I read a lot of catalogues at the moment. Each day, a wad arrives in our little letterbox, and the pile is big enough that, if you had a log cabin in the forest and no toilet paper, you could stack it there as a replacement and it would last you a week. Or maybe two or three days, because the shinier catalogues are useless for that kind of thing. But I digress.
I have often halfheartedly toyed with the idea of putting a ‘no junk mail’ sticker on our letterbox, but I shamefully admit it has now become a guilty ritual to extract The Wad, take it upstairs and browse. Before I go into intimate details of the secret pleasures it brings me, please allow me hand you a torch, and together we shall illuminate some of the dusty recesses of my childhood.
When I was a lass, and went to get the milk out of the letterbox (YES! Our letterbox was big enough to put the milk in, and yes we used to have a milkman. I’m saving this nugget for my memoirs), there would often be a sodden Woolworths catalogue stuck to the bottom of the tetra pack, and I would wonder to my prepubescent self, surely no one actually pays attention to the price of pork neck at Woolworths versus the same per-kilo value at Coles? Or rather, I probably didn’t wonder so much as automatically chuck out all catalogues that did not contain Lego and/or sports equipment.

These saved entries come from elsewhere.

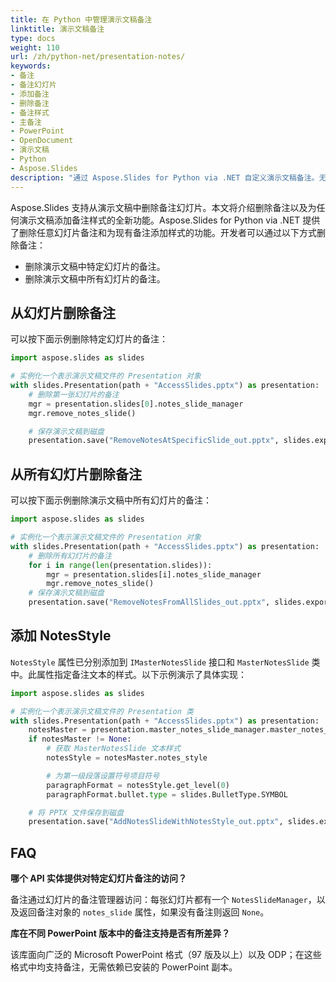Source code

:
 ```yaml
---
title: 在 Python 中管理演示文稿备注
linktitle: 演示文稿备注
type: docs
weight: 110
url: /zh/python-net/presentation-notes/
keywords:
- 备注
- 备注幻灯片
- 添加备注
- 删除备注
- 备注样式
- 主备注
- PowerPoint
- OpenDocument
- 演示文稿
- Python
- Aspose.Slides
description: "通过 Aspose.Slides for Python via .NET 自定义演示文稿备注。无缝处理 PowerPoint 和 OpenDocument 备注，以提升工作效率。"
---
```


Aspose.Slides 支持从演示文稿中删除备注幻灯片。本文将介绍删除备注以及为任何演示文稿添加备注样式的全新功能。Aspose.Slides for Python via .NET 提供了删除任意幻灯片备注和为现有备注添加样式的功能。开发者可以通过以下方式删除备注：

- 删除演示文稿中特定幻灯片的备注。
- 删除演示文稿中所有幻灯片的备注。

## **从幻灯片删除备注**
可以按下面示例删除特定幻灯片的备注：

```py
import aspose.slides as slides

# 实例化一个表示演示文稿文件的 Presentation 对象
with slides.Presentation(path + "AccessSlides.pptx") as presentation:
    # 删除第一张幻灯片的备注
    mgr = presentation.slides[0].notes_slide_manager
    mgr.remove_notes_slide()

    # 保存演示文稿到磁盘
    presentation.save("RemoveNotesAtSpecificSlide_out.pptx", slides.export.SaveFormat.PPTX)
```

## **从所有幻灯片删除备注**
可以按下面示例删除演示文稿中所有幻灯片的备注：

```py
import aspose.slides as slides

# 实例化一个表示演示文稿文件的 Presentation 对象
with slides.Presentation(path + "AccessSlides.pptx") as presentation:
    # 删除所有幻灯片的备注
    for i in range(len(presentation.slides)):
        mgr = presentation.slides[i].notes_slide_manager
        mgr.remove_notes_slide()
    # 保存演示文稿到磁盘
    presentation.save("RemoveNotesFromAllSlides_out.pptx", slides.export.SaveFormat.PPTX)
```

## **添加 NotesStyle**
`NotesStyle` 属性已分别添加到 `IMasterNotesSlide` 接口和 `MasterNotesSlide` 类中。此属性指定备注文本的样式。以下示例演示了具体实现：

```py
import aspose.slides as slides

# 实例化一个表示演示文稿文件的 Presentation 类
with slides.Presentation(path + "AccessSlides.pptx") as presentation:
    notesMaster = presentation.master_notes_slide_manager.master_notes_slide
    if notesMaster != None:
        # 获取 MasterNotesSlide 文本样式
        notesStyle = notesMaster.notes_style

        # 为第一级段落设置符号项目符号
        paragraphFormat = notesStyle.get_level(0)
        paragraphFormat.bullet.type = slides.BulletType.SYMBOL

    # 将 PPTX 文件保存到磁盘
    presentation.save("AddNotesSlideWithNotesStyle_out.pptx", slides.export.SaveFormat.PPTX)
```

## **FAQ**

**哪个 API 实体提供对特定幻灯片备注的访问？**

备注通过幻灯片的备注管理器访问：每张幻灯片都有一个 `NotesSlideManager`，以及返回备注对象的 `notes_slide` 属性，如果没有备注则返回 `None`。

**库在不同 PowerPoint 版本中的备注支持是否有所差异？**

该库面向广泛的 Microsoft PowerPoint 格式（97 版及以上）以及 ODP；在这些格式中均支持备注，无需依赖已安装的 PowerPoint 副本。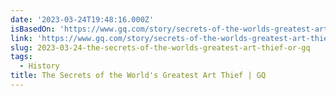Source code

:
 ```yaml
---
date: '2023-03-24T19:48:16.000Z'
isBasedOn: 'https://www.gq.com/story/secrets-of-the-worlds-greatest-art-thief'
link: 'https://www.gq.com/story/secrets-of-the-worlds-greatest-art-thief'
slug: 2023-03-24-the-secrets-of-the-worlds-greatest-art-thief-or-gq
tags:
  - History
title: The Secrets of the World's Greatest Art Thief | GQ
---
```


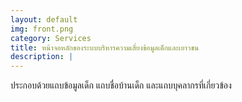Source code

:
 ```yaml
---
layout: default
img: front.png
category: Services
title: หน้าจอหลักของระบบบริหารความเสี่ยงข้อมูลเด็กและเยาวชน
description: |
---
```

  ประกอบด้วยแถบข้อมูลเด็ก แถบชื่อบ้านเด็ก และแถบบุคลากรที่เกี่ยวข้อง 
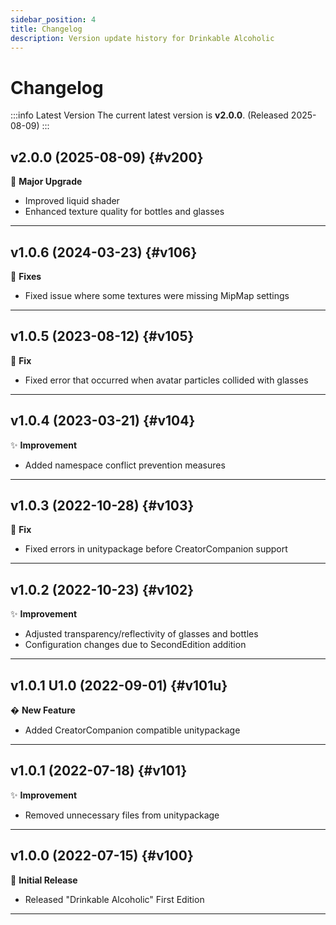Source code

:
 ```yaml
---
sidebar_position: 4
title: Changelog
description: Version update history for Drinkable Alcoholic
---
```


# Changelog

:::info Latest Version
The current latest version is **v2.0.0**. (Released 2025-08-09)
:::

## v2.0.0 (2025-08-09) {#v200}

🚀 **Major Upgrade**

- Improved liquid shader
- Enhanced texture quality for bottles and glasses

---

## v1.0.6 (2024-03-23) {#v106}

🔧 **Fixes**

- Fixed issue where some textures were missing MipMap settings

---

## v1.0.5 (2023-08-12) {#v105}

🔧 **Fix**

- Fixed error that occurred when avatar particles collided with glasses

---

## v1.0.4 (2023-03-21) {#v104}

✨ **Improvement**

- Added namespace conflict prevention measures

---

## v1.0.3 (2022-10-28) {#v103}

🔧 **Fix**

- Fixed errors in unitypackage before CreatorCompanion support

---

## v1.0.2 (2022-10-23) {#v102}

✨ **Improvement**

- Adjusted transparency/reflectivity of glasses and bottles
- Configuration changes due to SecondEdition addition

---

## v1.0.1 U1.0 (2022-09-01) {#v101u}

� **New Feature**

- Added CreatorCompanion compatible unitypackage

---

## v1.0.1 (2022-07-18) {#v101}

✨ **Improvement**

- Removed unnecessary files from unitypackage

---

## v1.0.0 (2022-07-15) {#v100}

🎉 **Initial Release**

- Released "Drinkable Alcoholic" First Edition

---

Then followed a transition stage. One of my parental units has been known to think that The Price Of A Bottle Of Coke at competing local grocery stores is a legitimate conversation topic, bless his their cotton socks, and in general would expound upon items featured on the glossy pages. So as I grew older, I came to realise that the perusal of advertising material did in fact go on in earnest behind the fibro facades of suburbia. Fine. Whatevs. That didn’t prevent the catologues from going on a one-way trip into the recycling bin as soon as I moved out and began to receive unsolicited mail of my very own.
Fast forward many years, and a curious coincidence emerged. Firstly, I moved into a new, unfurnished apartment, with 78m² of sheer possibility, no idea what was available, and a fervent desire to impress myself with my undiscovered interior design potential. How could furniture catalogues not become my reference bible?
Not long afterwards, I witnessed one of my potential in-laws settle back against the tiled oven after a hard day’s work, and, armed with a pair of scissors, snip out the colourful representations of blocks of Milka (2 for 1) and crates of beer (28c per bottle, strictly one crate per customer), with an air of such satisfaction that I set aside my cynicism.
Once, gentle reader, I was as naïve as you. I, too, scoffed at the arcane practice of researching so as to save at the maximum of a couple of gold coins. Time is money, and the minutes spent perusing marketing copy at least equalled the paltry savings afforded by a couple of pseudo half-price offers. Now, though, I have come to savour the joy in keeping up to date with the haberdashery section of four major furniture stores without leaving my (newly-furnished) quarters.
I cut out little pictures of gifts I could possibly maybe buy for my best friend’s kids (which I then for some reason or other don’t, but at least I have a little illustration of my good intentions). And as I flick past the hideous new spring dustcatchers on offer (indoor lanterns are big this year), I get to feel slightly superior to the faceless masses who will get sucked in by the percentage-off specials.
Then I will pretend that I will buy all of my ‘feature decorations’ from etsy, or from crusty oldtimers getting their nephews to sell that awesome trunk I want for a coffee table on ebay. And I will ignore the fact that thus far, 99% of my furnishing inspiration has come directly from the ikea website.